● Exercise description: Restate word for word the entries below, starting at the line with "- Giả sử bạn" and ending at the line with "网络管理与 SNTPv4/RTC 时钟同步服务。". Keep both end lines and omit the pictures.

● Records provided:
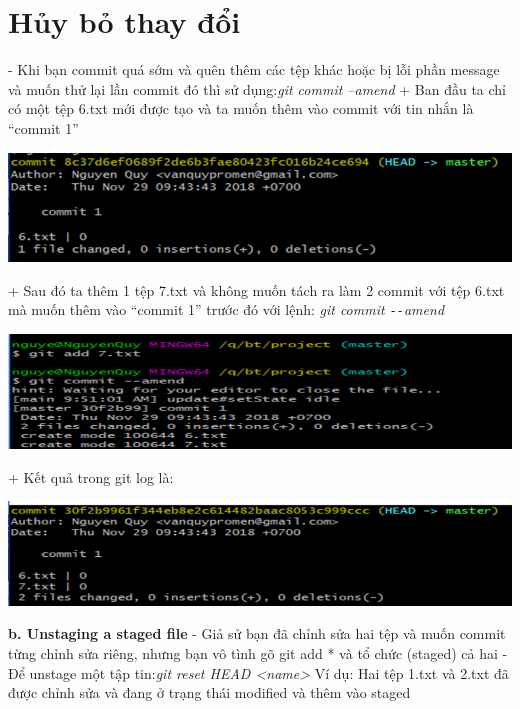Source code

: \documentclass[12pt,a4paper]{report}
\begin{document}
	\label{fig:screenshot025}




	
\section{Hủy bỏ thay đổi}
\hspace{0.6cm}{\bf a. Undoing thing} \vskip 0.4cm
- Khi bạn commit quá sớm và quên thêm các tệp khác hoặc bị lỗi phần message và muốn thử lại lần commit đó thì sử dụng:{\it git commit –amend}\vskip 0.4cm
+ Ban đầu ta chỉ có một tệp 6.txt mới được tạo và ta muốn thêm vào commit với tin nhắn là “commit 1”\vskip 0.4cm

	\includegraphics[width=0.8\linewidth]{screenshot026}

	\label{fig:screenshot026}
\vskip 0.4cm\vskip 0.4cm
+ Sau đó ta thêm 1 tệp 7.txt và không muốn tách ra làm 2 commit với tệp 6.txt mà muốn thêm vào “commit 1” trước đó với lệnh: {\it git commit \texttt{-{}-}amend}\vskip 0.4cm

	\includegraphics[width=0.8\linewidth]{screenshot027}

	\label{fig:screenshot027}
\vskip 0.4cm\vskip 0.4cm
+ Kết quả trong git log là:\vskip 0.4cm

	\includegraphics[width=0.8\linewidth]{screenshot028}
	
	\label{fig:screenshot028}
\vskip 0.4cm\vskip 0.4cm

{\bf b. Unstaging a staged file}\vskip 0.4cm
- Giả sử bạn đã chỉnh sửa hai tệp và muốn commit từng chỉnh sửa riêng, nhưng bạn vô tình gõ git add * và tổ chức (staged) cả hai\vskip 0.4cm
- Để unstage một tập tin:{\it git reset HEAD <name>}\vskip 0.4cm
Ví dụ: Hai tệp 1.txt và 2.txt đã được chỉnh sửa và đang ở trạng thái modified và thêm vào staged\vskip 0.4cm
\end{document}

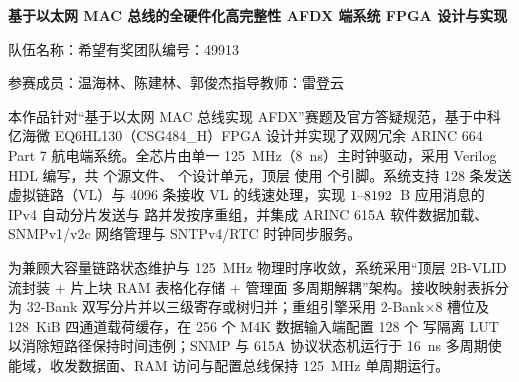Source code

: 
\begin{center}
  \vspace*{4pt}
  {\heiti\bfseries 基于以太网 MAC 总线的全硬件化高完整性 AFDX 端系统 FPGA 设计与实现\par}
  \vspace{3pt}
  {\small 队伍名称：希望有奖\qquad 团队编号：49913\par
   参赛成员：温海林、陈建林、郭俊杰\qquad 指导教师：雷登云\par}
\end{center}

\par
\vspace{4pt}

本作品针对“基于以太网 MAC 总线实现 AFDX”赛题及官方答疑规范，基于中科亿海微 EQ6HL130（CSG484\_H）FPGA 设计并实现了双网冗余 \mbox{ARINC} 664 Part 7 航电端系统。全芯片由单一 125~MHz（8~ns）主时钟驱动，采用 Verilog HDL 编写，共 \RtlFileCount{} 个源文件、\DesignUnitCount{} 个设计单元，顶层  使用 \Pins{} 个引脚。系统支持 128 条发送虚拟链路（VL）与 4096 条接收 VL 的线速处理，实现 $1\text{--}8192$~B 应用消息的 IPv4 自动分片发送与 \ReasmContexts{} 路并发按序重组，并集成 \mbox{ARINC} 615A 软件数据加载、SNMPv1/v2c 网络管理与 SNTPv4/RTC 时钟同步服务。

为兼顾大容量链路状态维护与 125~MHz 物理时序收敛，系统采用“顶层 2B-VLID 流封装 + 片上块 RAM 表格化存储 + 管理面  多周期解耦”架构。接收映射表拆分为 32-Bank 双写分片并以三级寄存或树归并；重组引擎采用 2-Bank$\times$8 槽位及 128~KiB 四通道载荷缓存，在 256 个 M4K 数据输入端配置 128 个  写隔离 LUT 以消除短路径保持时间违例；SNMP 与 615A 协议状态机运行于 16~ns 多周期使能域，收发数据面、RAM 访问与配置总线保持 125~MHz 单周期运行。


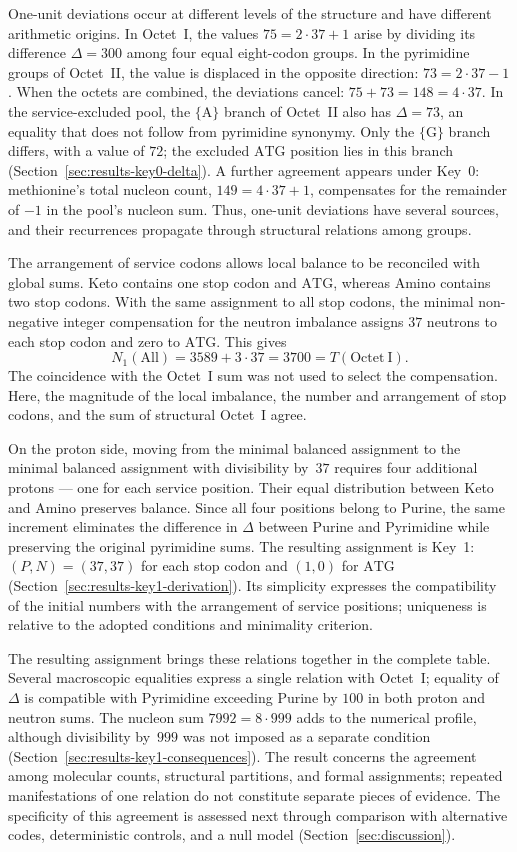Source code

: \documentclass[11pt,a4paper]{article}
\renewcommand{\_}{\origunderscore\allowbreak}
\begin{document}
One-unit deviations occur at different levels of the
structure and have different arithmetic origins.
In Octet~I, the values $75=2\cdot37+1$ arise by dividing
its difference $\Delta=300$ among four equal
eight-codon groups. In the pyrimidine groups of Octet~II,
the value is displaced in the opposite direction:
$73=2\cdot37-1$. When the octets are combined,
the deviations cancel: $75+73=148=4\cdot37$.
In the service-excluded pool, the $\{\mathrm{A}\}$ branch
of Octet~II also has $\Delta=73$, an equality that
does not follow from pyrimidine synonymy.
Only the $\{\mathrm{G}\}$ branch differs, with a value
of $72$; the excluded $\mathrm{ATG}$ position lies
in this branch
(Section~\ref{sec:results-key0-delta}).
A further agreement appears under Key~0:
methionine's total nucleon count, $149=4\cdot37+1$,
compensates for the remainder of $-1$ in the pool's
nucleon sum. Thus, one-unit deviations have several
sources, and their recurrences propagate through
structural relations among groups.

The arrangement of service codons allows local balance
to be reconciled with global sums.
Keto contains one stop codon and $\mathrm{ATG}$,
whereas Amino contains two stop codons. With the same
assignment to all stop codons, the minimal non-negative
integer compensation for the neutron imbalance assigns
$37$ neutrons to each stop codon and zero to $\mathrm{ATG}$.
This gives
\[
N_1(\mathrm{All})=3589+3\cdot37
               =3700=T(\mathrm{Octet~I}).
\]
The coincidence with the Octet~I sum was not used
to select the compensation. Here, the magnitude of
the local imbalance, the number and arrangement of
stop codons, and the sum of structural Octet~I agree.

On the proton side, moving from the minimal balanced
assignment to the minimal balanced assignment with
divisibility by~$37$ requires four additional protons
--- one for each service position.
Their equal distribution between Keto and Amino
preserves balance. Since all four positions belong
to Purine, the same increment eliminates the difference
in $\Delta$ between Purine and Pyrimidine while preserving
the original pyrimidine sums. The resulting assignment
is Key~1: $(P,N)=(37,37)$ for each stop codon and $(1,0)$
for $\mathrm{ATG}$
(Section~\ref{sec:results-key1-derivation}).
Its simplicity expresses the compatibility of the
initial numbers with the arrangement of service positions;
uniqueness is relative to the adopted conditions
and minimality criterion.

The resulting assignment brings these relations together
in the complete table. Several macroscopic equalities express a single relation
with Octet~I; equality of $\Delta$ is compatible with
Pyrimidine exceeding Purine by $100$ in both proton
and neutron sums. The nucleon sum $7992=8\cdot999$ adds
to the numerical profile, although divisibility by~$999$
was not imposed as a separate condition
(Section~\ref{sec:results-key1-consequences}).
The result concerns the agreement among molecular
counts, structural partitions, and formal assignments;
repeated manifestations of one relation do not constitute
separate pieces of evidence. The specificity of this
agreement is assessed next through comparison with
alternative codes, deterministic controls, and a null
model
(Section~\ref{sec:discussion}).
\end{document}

● Output for this exercise:
- Giả sử bạn đã chỉnh sửa hai tệp và muốn commit từng chỉnh sửa riêng, nhưng bạn vô tình gõ git add * và tổ chức (staged) cả hai\vskip 0.4cm
- Để unstage một tập tin:{\it git reset HEAD <name>}\vskip 0.4cm
Ví dụ: Hai tệp 1.txt và 2.txt đã được chỉnh sửa và đang ở trạng thái modified và thêm vào staged\vskip 0.4cm
\end{document}

Source code

: 
\begin{center}
  \vspace*{4pt}
  {\heiti\bfseries 基于以太网 MAC 总线的全硬件化高完整性 AFDX 端系统 FPGA 设计与实现\par}
  \vspace{3pt}
  {\small 队伍名称：希望有奖\qquad 团队编号：49913\par
   参赛成员：温海林、陈建林、郭俊杰\qquad 指导教师：雷登云\par}
\end{center}

\par
\vspace{4pt}

本作品针对“基于以太网 MAC 总线实现 AFDX”赛题及官方答疑规范，基于中科亿海微 EQ6HL130（CSG484\_H）FPGA 设计并实现了双网冗余 \mbox{ARINC} 664 Part 7 航电端系统。全芯片由单一 125~MHz（8~ns）主时钟驱动，采用 Verilog HDL 编写，共 \RtlFileCount{} 个源文件、\DesignUnitCount{} 个设计单元，顶层  使用 \Pins{} 个引脚。系统支持 128 条发送虚拟链路（VL）与 4096 条接收 VL 的线速处理，实现 $1\text{--}8192$~B 应用消息的 IPv4 自动分片发送与 \ReasmContexts{} 路并发按序重组，并集成 \mbox{ARINC} 615A 软件数据加载、SNMPv1/v2c 网络管理与 SNTPv4/RTC 时钟同步服务。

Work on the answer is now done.